- [EXERCISE OBJECTIVE]:
What is printed must match, line for line, the records from their first line through the line containing "-- this simplification", with pictures left out.

[Start of Attachment]

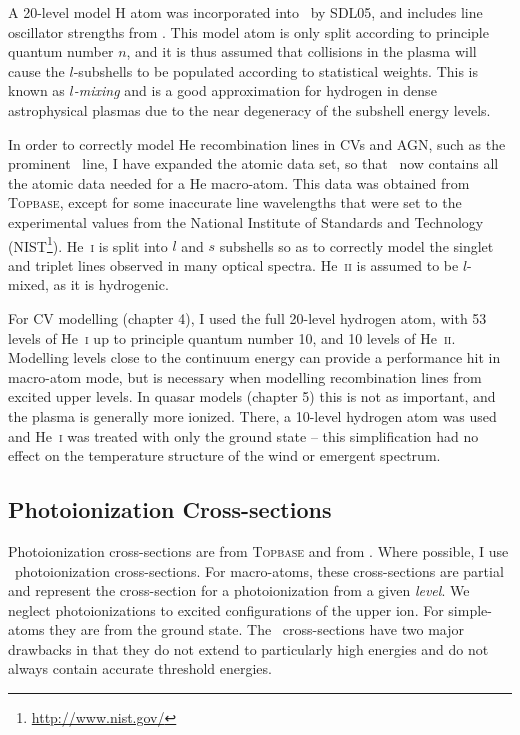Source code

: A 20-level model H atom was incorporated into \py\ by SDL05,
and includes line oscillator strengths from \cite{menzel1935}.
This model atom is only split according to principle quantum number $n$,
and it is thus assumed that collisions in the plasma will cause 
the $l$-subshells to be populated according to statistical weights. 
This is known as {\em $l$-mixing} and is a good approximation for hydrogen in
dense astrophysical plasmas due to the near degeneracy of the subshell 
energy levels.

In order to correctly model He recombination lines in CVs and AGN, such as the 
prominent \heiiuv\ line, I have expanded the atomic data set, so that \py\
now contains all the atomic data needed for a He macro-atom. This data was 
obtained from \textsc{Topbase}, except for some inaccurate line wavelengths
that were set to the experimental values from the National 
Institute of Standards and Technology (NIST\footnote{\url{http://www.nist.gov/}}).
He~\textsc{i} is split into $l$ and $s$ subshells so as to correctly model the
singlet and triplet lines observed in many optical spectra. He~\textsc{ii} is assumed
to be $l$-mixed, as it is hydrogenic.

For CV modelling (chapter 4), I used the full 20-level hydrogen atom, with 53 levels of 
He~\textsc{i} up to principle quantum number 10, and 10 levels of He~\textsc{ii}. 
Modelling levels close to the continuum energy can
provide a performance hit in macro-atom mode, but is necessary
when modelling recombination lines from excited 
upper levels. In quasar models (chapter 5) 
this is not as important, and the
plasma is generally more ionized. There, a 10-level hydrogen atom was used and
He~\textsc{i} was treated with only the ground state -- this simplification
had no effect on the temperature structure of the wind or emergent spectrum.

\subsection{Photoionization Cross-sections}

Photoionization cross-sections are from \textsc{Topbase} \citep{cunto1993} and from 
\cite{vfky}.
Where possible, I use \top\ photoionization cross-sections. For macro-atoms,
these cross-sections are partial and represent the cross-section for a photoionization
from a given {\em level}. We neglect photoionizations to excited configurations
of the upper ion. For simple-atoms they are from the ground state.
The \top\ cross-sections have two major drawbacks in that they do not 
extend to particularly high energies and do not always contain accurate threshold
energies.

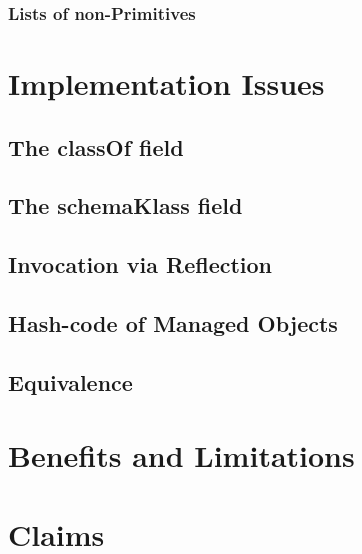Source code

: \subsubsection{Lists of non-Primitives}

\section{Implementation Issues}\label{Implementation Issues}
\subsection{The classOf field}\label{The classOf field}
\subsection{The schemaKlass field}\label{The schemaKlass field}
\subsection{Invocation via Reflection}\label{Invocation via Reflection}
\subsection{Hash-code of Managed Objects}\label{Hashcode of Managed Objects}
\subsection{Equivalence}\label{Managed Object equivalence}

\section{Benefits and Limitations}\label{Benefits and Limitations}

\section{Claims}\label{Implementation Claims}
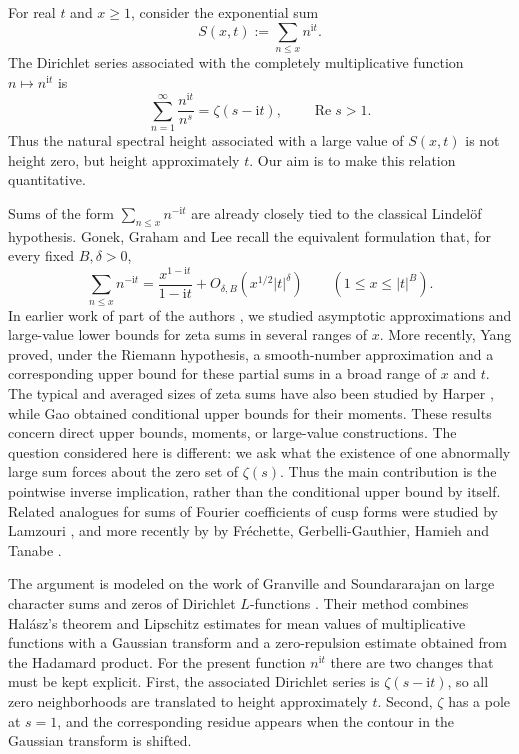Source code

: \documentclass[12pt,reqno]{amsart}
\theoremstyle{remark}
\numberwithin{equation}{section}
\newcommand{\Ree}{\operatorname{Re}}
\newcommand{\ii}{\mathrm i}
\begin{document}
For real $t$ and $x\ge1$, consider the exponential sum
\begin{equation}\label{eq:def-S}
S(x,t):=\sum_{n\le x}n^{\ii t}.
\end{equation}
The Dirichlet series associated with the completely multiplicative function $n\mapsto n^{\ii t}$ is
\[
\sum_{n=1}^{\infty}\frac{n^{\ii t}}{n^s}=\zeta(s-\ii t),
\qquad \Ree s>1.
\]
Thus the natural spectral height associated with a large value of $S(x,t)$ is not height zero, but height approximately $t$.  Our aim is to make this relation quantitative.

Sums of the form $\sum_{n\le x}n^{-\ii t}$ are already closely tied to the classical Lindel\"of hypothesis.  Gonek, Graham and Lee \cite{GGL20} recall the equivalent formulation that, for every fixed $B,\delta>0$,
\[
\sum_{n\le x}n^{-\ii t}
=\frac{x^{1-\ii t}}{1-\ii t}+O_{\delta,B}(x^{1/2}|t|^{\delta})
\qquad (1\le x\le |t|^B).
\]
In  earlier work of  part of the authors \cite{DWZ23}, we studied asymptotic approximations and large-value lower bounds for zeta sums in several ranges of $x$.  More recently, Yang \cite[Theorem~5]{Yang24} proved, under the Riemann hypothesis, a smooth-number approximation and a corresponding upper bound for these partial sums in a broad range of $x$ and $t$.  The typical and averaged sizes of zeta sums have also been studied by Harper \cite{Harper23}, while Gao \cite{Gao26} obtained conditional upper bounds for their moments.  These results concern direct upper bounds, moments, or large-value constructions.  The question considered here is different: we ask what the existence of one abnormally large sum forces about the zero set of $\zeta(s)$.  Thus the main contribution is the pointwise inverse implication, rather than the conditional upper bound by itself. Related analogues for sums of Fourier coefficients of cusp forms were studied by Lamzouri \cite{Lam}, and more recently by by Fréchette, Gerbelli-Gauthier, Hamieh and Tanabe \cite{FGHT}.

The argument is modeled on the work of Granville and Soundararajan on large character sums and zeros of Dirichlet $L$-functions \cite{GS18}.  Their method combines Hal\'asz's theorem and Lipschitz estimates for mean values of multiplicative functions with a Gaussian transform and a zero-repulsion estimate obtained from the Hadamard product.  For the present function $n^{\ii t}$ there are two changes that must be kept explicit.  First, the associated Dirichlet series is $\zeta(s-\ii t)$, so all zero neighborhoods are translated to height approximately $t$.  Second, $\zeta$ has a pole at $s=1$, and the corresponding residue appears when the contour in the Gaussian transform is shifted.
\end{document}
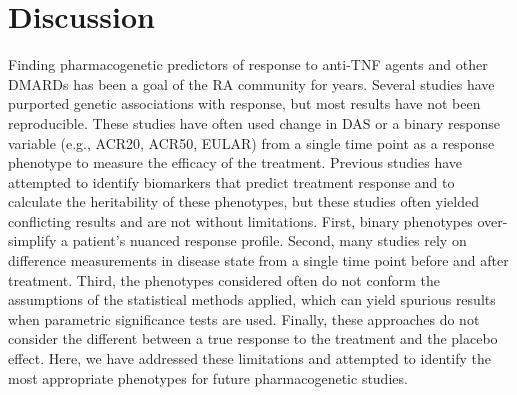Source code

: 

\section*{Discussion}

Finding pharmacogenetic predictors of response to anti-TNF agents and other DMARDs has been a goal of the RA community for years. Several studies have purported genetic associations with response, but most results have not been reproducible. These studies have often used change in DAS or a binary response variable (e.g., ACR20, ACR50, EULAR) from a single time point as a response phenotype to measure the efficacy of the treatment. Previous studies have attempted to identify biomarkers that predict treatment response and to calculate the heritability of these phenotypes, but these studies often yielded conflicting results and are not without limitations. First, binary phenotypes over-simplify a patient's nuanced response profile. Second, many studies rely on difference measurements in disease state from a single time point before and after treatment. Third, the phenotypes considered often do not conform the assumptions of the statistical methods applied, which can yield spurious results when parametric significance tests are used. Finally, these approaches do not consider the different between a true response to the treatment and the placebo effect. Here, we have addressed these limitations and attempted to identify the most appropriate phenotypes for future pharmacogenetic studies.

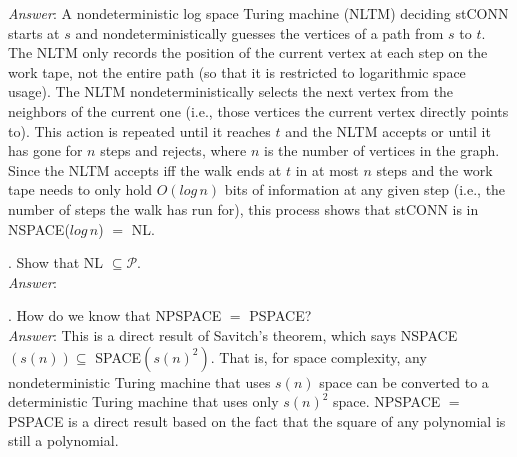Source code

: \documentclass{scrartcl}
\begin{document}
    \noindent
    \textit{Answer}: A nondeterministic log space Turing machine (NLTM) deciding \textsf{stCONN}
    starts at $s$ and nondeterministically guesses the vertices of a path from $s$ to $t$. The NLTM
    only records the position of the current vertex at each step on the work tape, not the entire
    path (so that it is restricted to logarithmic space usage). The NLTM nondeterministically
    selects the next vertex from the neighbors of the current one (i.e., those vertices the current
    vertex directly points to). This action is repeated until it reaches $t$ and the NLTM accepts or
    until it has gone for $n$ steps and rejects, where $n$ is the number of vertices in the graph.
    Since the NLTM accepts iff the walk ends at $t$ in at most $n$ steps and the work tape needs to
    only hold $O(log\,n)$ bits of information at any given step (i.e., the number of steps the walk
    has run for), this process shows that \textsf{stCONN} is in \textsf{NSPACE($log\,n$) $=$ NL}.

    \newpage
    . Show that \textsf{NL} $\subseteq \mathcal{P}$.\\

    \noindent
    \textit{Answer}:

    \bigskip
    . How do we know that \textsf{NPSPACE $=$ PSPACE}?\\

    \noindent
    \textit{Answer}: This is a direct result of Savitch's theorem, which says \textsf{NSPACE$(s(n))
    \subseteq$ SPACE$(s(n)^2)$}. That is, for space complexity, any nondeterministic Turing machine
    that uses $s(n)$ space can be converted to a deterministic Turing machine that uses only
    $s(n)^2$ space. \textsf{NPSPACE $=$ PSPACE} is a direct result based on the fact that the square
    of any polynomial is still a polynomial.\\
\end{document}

[End of Attachment]

- [EXERCISE RESULT]:
Source code

: A 20-level model H atom was incorporated into \py\ by SDL05,
and includes line oscillator strengths from \cite{menzel1935}.
This model atom is only split according to principle quantum number $n$,
and it is thus assumed that collisions in the plasma will cause 
the $l$-subshells to be populated according to statistical weights. 
This is known as {\em $l$-mixing} and is a good approximation for hydrogen in
dense astrophysical plasmas due to the near degeneracy of the subshell 
energy levels.

In order to correctly model He recombination lines in CVs and AGN, such as the 
prominent \heiiuv\ line, I have expanded the atomic data set, so that \py\
now contains all the atomic data needed for a He macro-atom. This data was 
obtained from \textsc{Topbase}, except for some inaccurate line wavelengths
that were set to the experimental values from the National 
Institute of Standards and Technology (NIST\footnote{\url{http://www.nist.gov/}}).
He~\textsc{i} is split into $l$ and $s$ subshells so as to correctly model the
singlet and triplet lines observed in many optical spectra. He~\textsc{ii} is assumed
to be $l$-mixed, as it is hydrogenic.

For CV modelling (chapter 4), I used the full 20-level hydrogen atom, with 53 levels of 
He~\textsc{i} up to principle quantum number 10, and 10 levels of He~\textsc{ii}. 
Modelling levels close to the continuum energy can
provide a performance hit in macro-atom mode, but is necessary
when modelling recombination lines from excited 
upper levels. In quasar models (chapter 5) 
this is not as important, and the
plasma is generally more ionized. There, a 10-level hydrogen atom was used and
He~\textsc{i} was treated with only the ground state -- this simplification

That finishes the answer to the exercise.